Mind to Market

Wednesday, November 08, 2006

Basic Research

This is where is all begins; from the creative minds of scientists allowed to pursue their ideas, hunches, dreams, etc. The main mission of scientific research institutions is to conduct basic research; research whose goal is the advancement of knowledge. It is a creative and exploratory process that is motivated by the curiosity of the researcher. Basic research is conducted without a targeted end point; it proceeds from one discovery to the next without a firm idea of what the next discovery will be. Nevertheless, basic research often uncovers new inventions that may have practical applications, applications that may even become commercial.

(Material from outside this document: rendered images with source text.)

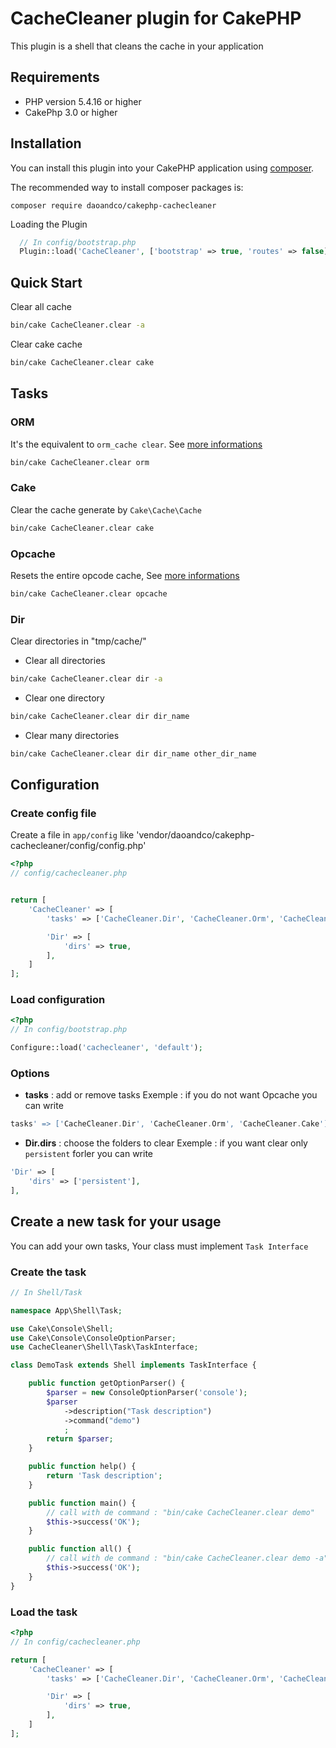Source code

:# CacheCleaner plugin for CakePHP
This plugin is a shell that cleans the cache in your application

## Requirements
- PHP version 5.4.16 or higher
- CakePhp 3.0 or higher

## Installation

You can install this plugin into your CakePHP application using [composer](http://getcomposer.org).

The recommended way to install composer packages is:

```
composer require daoandco/cakephp-cachecleaner
```

Loading the Plugin
```PHP
  // In config/bootstrap.php
  Plugin::load('CacheCleaner', ['bootstrap' => true, 'routes' => false]);
```

## Quick Start

Clear all cache
```BASH
bin/cake CacheCleaner.clear -a
```

Clear cake cache
```BASH
bin/cake CacheCleaner.clear cake
```

## Tasks

### ORM
It's the equivalent to `orm_cache clear`. See [more informations](http://book.cakephp.org/3.0/fr/console-and-shells/orm-cache.html)
```BASH
bin/cake CacheCleaner.clear orm
```

### Cake
Clear the cache generate by `Cake\Cache\Cache`
```BASH
bin/cake CacheCleaner.clear cake
```

### Opcache
Resets the entire opcode cache, See [more informations](http://php.net/manual/fr/function.opcache-reset.php)
```BASH
bin/cake CacheCleaner.clear opcache
```

### Dir
Clear directories in "tmp/cache/"

- Clear all directories
```BASH
bin/cake CacheCleaner.clear dir -a
```

- Clear one directory
```BASH
bin/cake CacheCleaner.clear dir dir_name
```

- Clear many directories
```BASH
bin/cake CacheCleaner.clear dir dir_name other_dir_name
```

## Configuration

### Create config file
Create a file in `app/config` like 'vendor/daoandco/cakephp-cachecleaner/config/config.php'

```PHP
<?php
// config/cachecleaner.php


return [
    'CacheCleaner' => [
        'tasks' => ['CacheCleaner.Dir', 'CacheCleaner.Orm', 'CacheCleaner.Cake', 'CacheCleaner.Opcache'],

        'Dir' => [
            'dirs' => true,
        ],
    ]
];
```

### Load configuration

```PHP
<?php
// In config/bootstrap.php

Configure::load('cachecleaner', 'default');
```

### Options

- **tasks** : add or remove tasks
Exemple : if you do not want Opcache you can write 
```PHP
tasks' => ['CacheCleaner.Dir', 'CacheCleaner.Orm', 'CacheCleaner.Cake'],
```

- **Dir.dirs** : choose the folders to clear
Exemple : if you want clear only `persistent` forler you can write
```PHP
'Dir' => [
	'dirs' => ['persistent'],
],
```

## Create a new task for your usage
You can add your own tasks, Your class must implement `Task Interface`

### Create the task
```PHP
// In Shell/Task

namespace App\Shell\Task;

use Cake\Console\Shell;
use Cake\Console\ConsoleOptionParser;
use CacheCleaner\Shell\Task\TaskInterface;

class DemoTask extends Shell implements TaskInterface {

    public function getOptionParser() {
        $parser = new ConsoleOptionParser('console');
        $parser
            ->description("Task description")
            ->command("demo")
            ;
        return $parser;
    }

    public function help() {
        return 'Task description';
    }

    public function main() {
        // call with de command : "bin/cake CacheCleaner.clear demo"
        $this->success('OK');
    }

    public function all() {
        // call with de command : "bin/cake CacheCleaner.clear demo -a"
        $this->success('OK');
    }
}
```

### Load the task
```PHP
<?php
// In config/cachecleaner.php

return [
    'CacheCleaner' => [
        'tasks' => ['CacheCleaner.Dir', 'CacheCleaner.Orm', 'CacheCleaner.Cake', 'CacheCleaner.Opcache', 'Demo'],

        'Dir' => [
            'dirs' => true,
        ],
    ]
];
```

The process of conducting and funding basic research at an academic institution follows a cyclic pattern: the generation of ideas, grant submission and funding, research, publication of results which leads to the generation of more ideas and the cycle continues. Due to the close relationship between university research labs and the government granting organizations, and the entrenched processes the support the cycle, this cycle can continue as a virtually closed system. The bill, however, is picked up by the taxpayer, a taxpayer who may be interested in where all this money is going. This leads to two ways out of the virtuous (vicious) cycle:

  1. The government granting organizations want to provide some sort of metric for demonstrating the benefits of their work.
  2. The research organizations want to generate revenues from sources other than the granting organizations.

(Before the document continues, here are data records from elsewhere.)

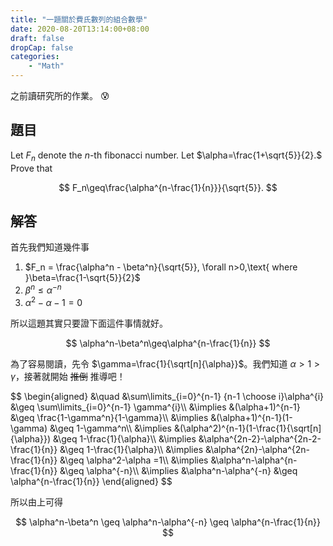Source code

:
 ```yaml
---
title: "一題關於費氏數列的組合數學"
date: 2020-08-20T13:14:00+08:00
draft: false
dropCap: false
categories:
    - "Math"
---
```


之前讀研究所的作業。 😰

<!--more-->

## 題目

Let $F_n$ denote the $n$-th fibonacci number. Let $\alpha=\frac{1+\sqrt{5}}{2}.$ Prove that 

$$
F_n\geq\frac{\alpha^{n-\frac{1}{n}}}{\sqrt{5}}.
$$

## 解答

首先我們知道幾件事

1. $F_n = \frac{\alpha^n - \beta^n}{\sqrt{5}}, \forall n>0,\text{ where }\beta=\frac{1-\sqrt{5}}{2}$
2. $\beta^n \leq \alpha^{-n}$
3. $\alpha^2 - \alpha - 1 = 0$

所以這題其實只要證下面這件事情就好。

$$
\alpha^n-\beta^n\geq\alpha^{n-\frac{1}{n}}
$$

為了容易閱讀，先令 $\gamma=\frac{1}{\sqrt[n]{\alpha}}$。我們知道 $\alpha>1>\gamma$，接著就開始 ~~推倒~~ 推導吧！

<div>
$$
\begin{aligned}
&\quad &\sum\limits_{i=0}^{n-1} {n-1 \choose i}\alpha^{i} &\geq \sum\limits_{i=0}^{n-1} \gamma^{i}\\
&\implies &(\alpha+1)^{n-1} &\geq \frac{1-\gamma^n}{1-\gamma}\\
&\implies &(\alpha+1)^{n-1}(1-\gamma) &\geq 1-\gamma^n\\
&\implies &(\alpha^2)^{n-1}(1-\frac{1}{\sqrt[n]{\alpha}}) &\geq 1-\frac{1}{\alpha}\\
&\implies &\alpha^{2n-2}-\alpha^{2n-2-\frac{1}{n}} &\geq 1-\frac{1}{\alpha}\\
&\implies &\alpha^{2n}-\alpha^{2n-\frac{1}{n}} &\geq \alpha^2-\alpha =1\\
&\implies &\alpha^n-\alpha^{n-\frac{1}{n}} &\geq \alpha^{-n}\\
&\implies &\alpha^n-\alpha^{-n} &\geq \alpha^{n-\frac{1}{n}}
\end{aligned}
$$
</div>

所以由上可得

$$
\alpha^n-\beta^n \geq \alpha^n-\alpha^{-n} \geq \alpha^{n-\frac{1}{n}}
$$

Although numbers of publications and/or patents are metrics that are often used to measure the productivity of research, they fall a bit flat to the general public. What the public seems most interested in are: jobs and products. If research can generate jobs and the corresponding revenues and/or produce products that are useful to society, the general public will support the spending programs.

The virtuous cycle of grant writing, research and publication is well trod and fairly reliable, the path of technology transfer is much less so. Although there have been attempts to provide ways of funding this path, it is nevertheless fraught with risk. And, for most researchers, embarking on the tech transfer path may mean a reduction in their research productivity; something most researchers that have worked hard to build a reputation are loath to do.